• [PROVIDED DATA]
[Start of section]

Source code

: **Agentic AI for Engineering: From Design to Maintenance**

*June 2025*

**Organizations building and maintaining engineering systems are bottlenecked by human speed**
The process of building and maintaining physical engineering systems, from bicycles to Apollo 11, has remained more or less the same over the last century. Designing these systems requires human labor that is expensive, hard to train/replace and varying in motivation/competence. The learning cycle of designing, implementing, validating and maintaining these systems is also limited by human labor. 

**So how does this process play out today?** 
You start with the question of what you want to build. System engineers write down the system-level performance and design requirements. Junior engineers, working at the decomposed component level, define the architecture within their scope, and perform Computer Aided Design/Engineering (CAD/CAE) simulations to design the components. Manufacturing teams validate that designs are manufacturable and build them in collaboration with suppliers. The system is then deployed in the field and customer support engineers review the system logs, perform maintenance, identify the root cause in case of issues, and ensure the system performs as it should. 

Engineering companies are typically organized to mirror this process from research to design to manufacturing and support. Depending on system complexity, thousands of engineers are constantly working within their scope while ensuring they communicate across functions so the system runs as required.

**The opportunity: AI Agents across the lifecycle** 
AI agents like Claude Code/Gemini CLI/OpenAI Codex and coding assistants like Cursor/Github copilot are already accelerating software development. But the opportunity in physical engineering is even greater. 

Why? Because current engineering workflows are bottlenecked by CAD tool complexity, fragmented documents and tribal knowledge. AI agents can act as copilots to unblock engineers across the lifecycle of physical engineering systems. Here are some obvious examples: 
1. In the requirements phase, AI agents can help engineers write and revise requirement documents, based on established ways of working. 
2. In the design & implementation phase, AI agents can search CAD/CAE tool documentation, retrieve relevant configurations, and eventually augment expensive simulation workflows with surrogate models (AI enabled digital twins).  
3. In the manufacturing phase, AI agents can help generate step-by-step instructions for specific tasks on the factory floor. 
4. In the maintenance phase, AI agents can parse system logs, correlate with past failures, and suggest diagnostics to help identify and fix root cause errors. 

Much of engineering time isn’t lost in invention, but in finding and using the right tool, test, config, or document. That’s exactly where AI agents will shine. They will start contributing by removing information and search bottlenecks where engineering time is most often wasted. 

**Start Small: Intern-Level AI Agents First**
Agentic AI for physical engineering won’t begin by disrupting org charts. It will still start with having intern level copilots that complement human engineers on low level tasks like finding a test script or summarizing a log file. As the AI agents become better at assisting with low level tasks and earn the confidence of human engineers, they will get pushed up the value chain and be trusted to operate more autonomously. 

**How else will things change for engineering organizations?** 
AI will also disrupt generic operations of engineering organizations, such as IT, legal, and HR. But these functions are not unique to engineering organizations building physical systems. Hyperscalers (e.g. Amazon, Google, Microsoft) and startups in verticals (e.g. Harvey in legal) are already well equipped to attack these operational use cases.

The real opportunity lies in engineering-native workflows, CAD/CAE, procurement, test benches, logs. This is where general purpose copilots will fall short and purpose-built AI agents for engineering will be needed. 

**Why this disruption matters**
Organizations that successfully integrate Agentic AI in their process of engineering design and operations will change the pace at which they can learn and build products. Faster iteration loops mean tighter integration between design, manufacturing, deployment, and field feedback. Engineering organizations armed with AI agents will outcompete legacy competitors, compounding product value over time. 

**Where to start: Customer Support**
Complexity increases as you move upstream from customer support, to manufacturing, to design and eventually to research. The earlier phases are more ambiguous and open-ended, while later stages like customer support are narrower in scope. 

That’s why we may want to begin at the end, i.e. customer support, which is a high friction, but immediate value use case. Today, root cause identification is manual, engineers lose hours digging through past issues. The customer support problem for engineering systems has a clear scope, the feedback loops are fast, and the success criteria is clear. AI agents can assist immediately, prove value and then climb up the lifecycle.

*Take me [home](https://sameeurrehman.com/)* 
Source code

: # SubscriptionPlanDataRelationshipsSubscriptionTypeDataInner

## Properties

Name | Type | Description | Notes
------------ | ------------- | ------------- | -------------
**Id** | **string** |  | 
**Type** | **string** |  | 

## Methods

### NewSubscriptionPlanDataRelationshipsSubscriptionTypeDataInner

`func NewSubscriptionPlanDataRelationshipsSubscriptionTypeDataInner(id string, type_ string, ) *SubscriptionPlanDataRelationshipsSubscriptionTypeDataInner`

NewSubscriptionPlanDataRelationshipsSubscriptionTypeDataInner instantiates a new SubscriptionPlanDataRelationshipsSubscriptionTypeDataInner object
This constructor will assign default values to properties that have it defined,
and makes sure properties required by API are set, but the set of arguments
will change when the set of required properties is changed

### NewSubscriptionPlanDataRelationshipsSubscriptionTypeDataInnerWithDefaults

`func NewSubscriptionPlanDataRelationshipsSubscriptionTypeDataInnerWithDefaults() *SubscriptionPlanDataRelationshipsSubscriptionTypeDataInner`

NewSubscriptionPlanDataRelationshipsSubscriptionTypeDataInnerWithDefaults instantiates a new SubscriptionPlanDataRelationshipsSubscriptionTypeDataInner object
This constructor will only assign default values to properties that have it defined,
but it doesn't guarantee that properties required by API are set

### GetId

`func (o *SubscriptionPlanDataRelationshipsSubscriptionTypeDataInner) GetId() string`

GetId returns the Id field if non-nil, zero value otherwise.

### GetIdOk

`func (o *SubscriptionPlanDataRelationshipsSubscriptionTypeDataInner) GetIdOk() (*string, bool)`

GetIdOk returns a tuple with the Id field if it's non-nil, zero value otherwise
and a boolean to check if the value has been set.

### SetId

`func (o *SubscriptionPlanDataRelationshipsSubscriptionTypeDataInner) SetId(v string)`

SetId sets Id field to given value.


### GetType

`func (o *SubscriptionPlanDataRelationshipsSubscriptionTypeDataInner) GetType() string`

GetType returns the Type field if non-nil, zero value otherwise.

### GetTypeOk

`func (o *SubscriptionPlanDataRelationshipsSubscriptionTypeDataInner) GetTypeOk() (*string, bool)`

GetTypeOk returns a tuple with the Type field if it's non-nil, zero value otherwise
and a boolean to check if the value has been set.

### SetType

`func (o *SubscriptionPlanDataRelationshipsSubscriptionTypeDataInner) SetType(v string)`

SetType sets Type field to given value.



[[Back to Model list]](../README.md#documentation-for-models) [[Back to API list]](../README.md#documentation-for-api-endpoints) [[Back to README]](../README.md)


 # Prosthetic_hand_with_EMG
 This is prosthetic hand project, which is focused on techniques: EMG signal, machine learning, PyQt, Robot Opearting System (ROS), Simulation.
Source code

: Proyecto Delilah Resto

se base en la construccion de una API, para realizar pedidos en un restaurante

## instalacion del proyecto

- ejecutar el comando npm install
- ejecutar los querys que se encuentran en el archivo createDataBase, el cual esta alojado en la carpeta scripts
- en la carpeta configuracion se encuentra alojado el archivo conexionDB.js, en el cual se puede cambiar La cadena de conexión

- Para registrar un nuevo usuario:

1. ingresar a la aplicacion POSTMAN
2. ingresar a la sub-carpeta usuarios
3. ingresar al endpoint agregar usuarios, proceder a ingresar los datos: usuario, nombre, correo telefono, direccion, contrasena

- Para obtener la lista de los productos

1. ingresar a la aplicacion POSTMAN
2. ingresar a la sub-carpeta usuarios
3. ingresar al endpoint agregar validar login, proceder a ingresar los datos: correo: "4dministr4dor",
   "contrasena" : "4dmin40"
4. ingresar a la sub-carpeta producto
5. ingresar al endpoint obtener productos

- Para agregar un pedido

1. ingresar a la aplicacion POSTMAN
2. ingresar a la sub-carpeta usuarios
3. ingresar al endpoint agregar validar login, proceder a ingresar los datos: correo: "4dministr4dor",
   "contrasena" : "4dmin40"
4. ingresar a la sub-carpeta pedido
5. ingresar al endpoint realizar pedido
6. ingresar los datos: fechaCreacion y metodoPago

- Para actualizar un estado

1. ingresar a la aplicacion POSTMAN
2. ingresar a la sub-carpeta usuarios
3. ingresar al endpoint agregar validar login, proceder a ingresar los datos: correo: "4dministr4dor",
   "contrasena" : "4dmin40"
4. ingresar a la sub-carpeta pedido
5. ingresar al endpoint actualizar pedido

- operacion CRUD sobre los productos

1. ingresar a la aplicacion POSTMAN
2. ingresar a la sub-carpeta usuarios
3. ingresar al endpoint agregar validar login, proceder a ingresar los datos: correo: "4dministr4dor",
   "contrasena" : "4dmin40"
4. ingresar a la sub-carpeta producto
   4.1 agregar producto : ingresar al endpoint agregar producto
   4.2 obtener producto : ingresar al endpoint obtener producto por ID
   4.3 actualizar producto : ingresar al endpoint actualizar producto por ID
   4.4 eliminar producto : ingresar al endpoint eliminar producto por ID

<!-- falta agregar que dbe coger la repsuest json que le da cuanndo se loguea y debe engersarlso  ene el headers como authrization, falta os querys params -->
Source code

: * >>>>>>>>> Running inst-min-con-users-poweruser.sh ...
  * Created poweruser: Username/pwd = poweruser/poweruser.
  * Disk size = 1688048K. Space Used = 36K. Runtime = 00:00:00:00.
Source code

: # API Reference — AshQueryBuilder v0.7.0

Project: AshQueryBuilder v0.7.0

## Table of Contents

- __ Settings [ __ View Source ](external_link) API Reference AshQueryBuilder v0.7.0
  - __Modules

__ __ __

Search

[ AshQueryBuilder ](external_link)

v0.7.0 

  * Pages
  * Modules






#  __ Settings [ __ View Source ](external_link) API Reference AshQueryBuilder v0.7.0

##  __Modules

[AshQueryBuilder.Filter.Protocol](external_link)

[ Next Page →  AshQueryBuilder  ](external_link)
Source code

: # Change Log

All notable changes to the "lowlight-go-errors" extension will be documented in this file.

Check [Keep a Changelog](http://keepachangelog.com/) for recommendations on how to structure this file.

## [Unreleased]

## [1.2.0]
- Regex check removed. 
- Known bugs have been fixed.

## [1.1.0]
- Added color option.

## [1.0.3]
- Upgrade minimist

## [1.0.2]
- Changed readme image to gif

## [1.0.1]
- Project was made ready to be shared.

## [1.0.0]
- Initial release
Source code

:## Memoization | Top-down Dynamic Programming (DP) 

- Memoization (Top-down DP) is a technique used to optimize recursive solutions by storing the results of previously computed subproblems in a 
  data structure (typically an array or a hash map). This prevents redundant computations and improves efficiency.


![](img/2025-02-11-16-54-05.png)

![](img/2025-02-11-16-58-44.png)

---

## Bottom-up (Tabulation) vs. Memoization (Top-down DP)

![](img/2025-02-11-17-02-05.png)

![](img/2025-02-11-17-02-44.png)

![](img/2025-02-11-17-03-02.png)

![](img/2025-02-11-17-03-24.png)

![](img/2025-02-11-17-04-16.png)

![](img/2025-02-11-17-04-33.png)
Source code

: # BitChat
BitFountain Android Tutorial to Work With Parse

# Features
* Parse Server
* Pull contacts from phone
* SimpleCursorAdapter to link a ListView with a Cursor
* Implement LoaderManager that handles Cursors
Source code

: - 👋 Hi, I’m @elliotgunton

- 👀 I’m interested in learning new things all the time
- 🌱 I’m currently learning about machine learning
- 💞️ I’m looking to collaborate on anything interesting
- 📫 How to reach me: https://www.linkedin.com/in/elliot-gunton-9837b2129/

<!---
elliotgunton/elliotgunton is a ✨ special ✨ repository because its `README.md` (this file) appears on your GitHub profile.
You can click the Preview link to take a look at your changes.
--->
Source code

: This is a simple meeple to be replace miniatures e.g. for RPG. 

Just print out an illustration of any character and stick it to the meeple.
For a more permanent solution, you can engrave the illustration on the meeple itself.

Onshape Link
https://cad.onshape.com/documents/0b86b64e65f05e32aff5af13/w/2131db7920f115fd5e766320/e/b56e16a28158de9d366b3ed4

[End of section]

• [TASK STATEMENT]
Sift the material for lines that include the word "feedback", and copy each one.

• [PROBLEM SOLUTION]
Organizations that successfully integrate Agentic AI in their process of engineering design and operations will change the pace at which they can learn and build products. Faster iteration loops mean tighter integration between design, manufacturing, deployment, and field feedback. Engineering organizations armed with AI agents will outcompete legacy competitors, compounding product value over time. 
That’s why we may want to begin at the end, i.e. customer support, which is a high friction, but immediate value use case. Today, root cause identification is manual, engineers lose hours digging through past issues. The customer support problem for engineering systems has a clear scope, the feedback loops are fast, and the success criteria is clear. AI agents can assist immediately, prove value and then climb up the lifecycle.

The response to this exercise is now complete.